_Work task:_ Render every entry verbatim.

Material to process Start Marker

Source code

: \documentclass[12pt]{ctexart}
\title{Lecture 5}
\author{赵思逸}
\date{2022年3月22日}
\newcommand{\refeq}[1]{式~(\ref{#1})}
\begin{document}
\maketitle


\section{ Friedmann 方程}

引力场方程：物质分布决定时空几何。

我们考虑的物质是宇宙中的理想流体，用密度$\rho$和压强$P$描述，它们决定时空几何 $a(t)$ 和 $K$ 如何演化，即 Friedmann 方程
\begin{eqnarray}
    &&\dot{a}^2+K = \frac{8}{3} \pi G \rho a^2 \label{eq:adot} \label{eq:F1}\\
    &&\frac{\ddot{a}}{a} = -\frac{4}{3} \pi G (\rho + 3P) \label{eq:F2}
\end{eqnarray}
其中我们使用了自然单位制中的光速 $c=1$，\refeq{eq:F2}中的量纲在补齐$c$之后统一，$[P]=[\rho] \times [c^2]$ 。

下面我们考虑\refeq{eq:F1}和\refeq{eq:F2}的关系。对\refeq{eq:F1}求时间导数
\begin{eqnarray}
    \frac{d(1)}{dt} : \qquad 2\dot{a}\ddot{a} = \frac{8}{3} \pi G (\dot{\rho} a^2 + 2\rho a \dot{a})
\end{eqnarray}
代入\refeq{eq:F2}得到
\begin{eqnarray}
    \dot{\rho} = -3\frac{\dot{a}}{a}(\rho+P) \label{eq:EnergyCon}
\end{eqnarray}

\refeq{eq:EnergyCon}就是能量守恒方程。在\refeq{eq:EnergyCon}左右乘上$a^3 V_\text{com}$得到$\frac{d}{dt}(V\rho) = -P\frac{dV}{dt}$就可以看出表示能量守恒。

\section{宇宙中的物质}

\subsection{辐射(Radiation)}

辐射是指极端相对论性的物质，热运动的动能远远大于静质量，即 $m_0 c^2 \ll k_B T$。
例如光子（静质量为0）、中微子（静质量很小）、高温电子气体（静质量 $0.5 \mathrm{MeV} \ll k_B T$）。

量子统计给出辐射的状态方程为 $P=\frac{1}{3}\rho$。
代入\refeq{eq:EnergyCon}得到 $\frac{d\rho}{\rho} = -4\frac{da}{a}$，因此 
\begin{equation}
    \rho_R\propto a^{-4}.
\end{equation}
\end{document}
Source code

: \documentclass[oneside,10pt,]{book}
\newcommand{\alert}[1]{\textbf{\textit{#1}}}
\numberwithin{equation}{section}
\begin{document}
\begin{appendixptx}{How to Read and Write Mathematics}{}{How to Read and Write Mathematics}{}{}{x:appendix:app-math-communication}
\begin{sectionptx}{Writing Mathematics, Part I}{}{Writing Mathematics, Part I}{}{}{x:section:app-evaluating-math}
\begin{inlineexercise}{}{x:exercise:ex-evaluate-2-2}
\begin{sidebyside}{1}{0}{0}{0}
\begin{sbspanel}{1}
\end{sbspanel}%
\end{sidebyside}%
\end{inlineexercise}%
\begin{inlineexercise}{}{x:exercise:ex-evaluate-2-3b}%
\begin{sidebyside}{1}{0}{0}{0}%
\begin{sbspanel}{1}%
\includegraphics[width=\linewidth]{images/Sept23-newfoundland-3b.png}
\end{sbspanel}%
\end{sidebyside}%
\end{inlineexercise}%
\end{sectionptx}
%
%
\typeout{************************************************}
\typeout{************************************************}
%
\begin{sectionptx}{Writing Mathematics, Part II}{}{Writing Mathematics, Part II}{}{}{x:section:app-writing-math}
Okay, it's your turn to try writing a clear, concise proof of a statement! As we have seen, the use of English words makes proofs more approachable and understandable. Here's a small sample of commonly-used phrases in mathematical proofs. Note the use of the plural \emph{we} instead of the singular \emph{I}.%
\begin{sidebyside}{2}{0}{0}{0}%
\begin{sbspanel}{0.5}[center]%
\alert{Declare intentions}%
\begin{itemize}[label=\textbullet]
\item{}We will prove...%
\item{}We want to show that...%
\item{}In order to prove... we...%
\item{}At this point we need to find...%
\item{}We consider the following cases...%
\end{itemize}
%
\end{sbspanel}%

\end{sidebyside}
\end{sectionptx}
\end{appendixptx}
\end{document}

Material to process End Marker

_Solution to the problem:_
Source code

: \documentclass[12pt]{ctexart}
\title{Lecture 5}
\author{赵思逸}
\date{2022年3月22日}
\newcommand{\refeq}[1]{式~(\ref{#1})}
\begin{document}
\maketitle


\section{ Friedmann 方程}

引力场方程：物质分布决定时空几何。

我们考虑的物质是宇宙中的理想流体，用密度$\rho$和压强$P$描述，它们决定时空几何 $a(t)$ 和 $K$ 如何演化，即 Friedmann 方程
\begin{eqnarray}
    &&\dot{a}^2+K = \frac{8}{3} \pi G \rho a^2 \label{eq:adot} \label{eq:F1}\\
    &&\frac{\ddot{a}}{a} = -\frac{4}{3} \pi G (\rho + 3P) \label{eq:F2}
\end{eqnarray}
其中我们使用了自然单位制中的光速 $c=1$，\refeq{eq:F2}中的量纲在补齐$c$之后统一，$[P]=[\rho] \times [c^2]$ 。

下面我们考虑\refeq{eq:F1}和\refeq{eq:F2}的关系。对\refeq{eq:F1}求时间导数
\begin{eqnarray}
    \frac{d(1)}{dt} : \qquad 2\dot{a}\ddot{a} = \frac{8}{3} \pi G (\dot{\rho} a^2 + 2\rho a \dot{a})
\end{eqnarray}
代入\refeq{eq:F2}得到
\begin{eqnarray}
    \dot{\rho} = -3\frac{\dot{a}}{a}(\rho+P) \label{eq:EnergyCon}
\end{eqnarray}

\refeq{eq:EnergyCon}就是能量守恒方程。在\refeq{eq:EnergyCon}左右乘上$a^3 V_\text{com}$得到$\frac{d}{dt}(V\rho) = -P\frac{dV}{dt}$就可以看出表示能量守恒。

\section{宇宙中的物质}

\subsection{辐射(Radiation)}

辐射是指极端相对论性的物质，热运动的动能远远大于静质量，即 $m_0 c^2 \ll k_B T$。
例如光子（静质量为0）、中微子（静质量很小）、高温电子气体（静质量 $0.5 \mathrm{MeV} \ll k_B T$）。

量子统计给出辐射的状态方程为 $P=\frac{1}{3}\rho$。
代入\refeq{eq:EnergyCon}得到 $\frac{d\rho}{\rho} = -4\frac{da}{a}$，因此 
\begin{equation}
    \rho_R\propto a^{-4}.
\end{equation}
\end{document}
Source code

: \documentclass[oneside,10pt,]{book}
\newcommand{\alert}[1]{\textbf{\textit{#1}}}
\numberwithin{equation}{section}
\begin{document}
\begin{appendixptx}{How to Read and Write Mathematics}{}{How to Read and Write Mathematics}{}{}{x:appendix:app-math-communication}
\begin{sectionptx}{Writing Mathematics, Part I}{}{Writing Mathematics, Part I}{}{}{x:section:app-evaluating-math}
\begin{inlineexercise}{}{x:exercise:ex-evaluate-2-2}
\begin{sidebyside}{1}{0}{0}{0}
\begin{sbspanel}{1}
\end{sbspanel}%
\end{sidebyside}%
\end{inlineexercise}%
\begin{inlineexercise}{}{x:exercise:ex-evaluate-2-3b}%
\begin{sidebyside}{1}{0}{0}{0}%
\begin{sbspanel}{1}%
\includegraphics[width=\linewidth]{images/Sept23-newfoundland-3b.png}
\end{sbspanel}%
\end{sidebyside}%
\end{inlineexercise}%
\end{sectionptx}
%
%
\typeout{************************************************}
\typeout{************************************************}
%
\begin{sectionptx}{Writing Mathematics, Part II}{}{Writing Mathematics, Part II}{}{}{x:section:app-writing-math}
Okay, it's your turn to try writing a clear, concise proof of a statement! As we have seen, the use of English words makes proofs more approachable and understandable. Here's a small sample of commonly-used phrases in mathematical proofs. Note the use of the plural \emph{we} instead of the singular \emph{I}.%
\begin{sidebyside}{2}{0}{0}{0}%
\begin{sbspanel}{0.5}[center]%
\alert{Declare intentions}%
\begin{itemize}[label=\textbullet]
\item{}We will prove...%
\item{}We want to show that...%
\item{}In order to prove... we...%
\item{}At this point we need to find...%
\item{}We consider the following cases...%
\end{itemize}
%
\end{sbspanel}%

\end{sidebyside}
\end{sectionptx}
\end{appendixptx}
\end{document}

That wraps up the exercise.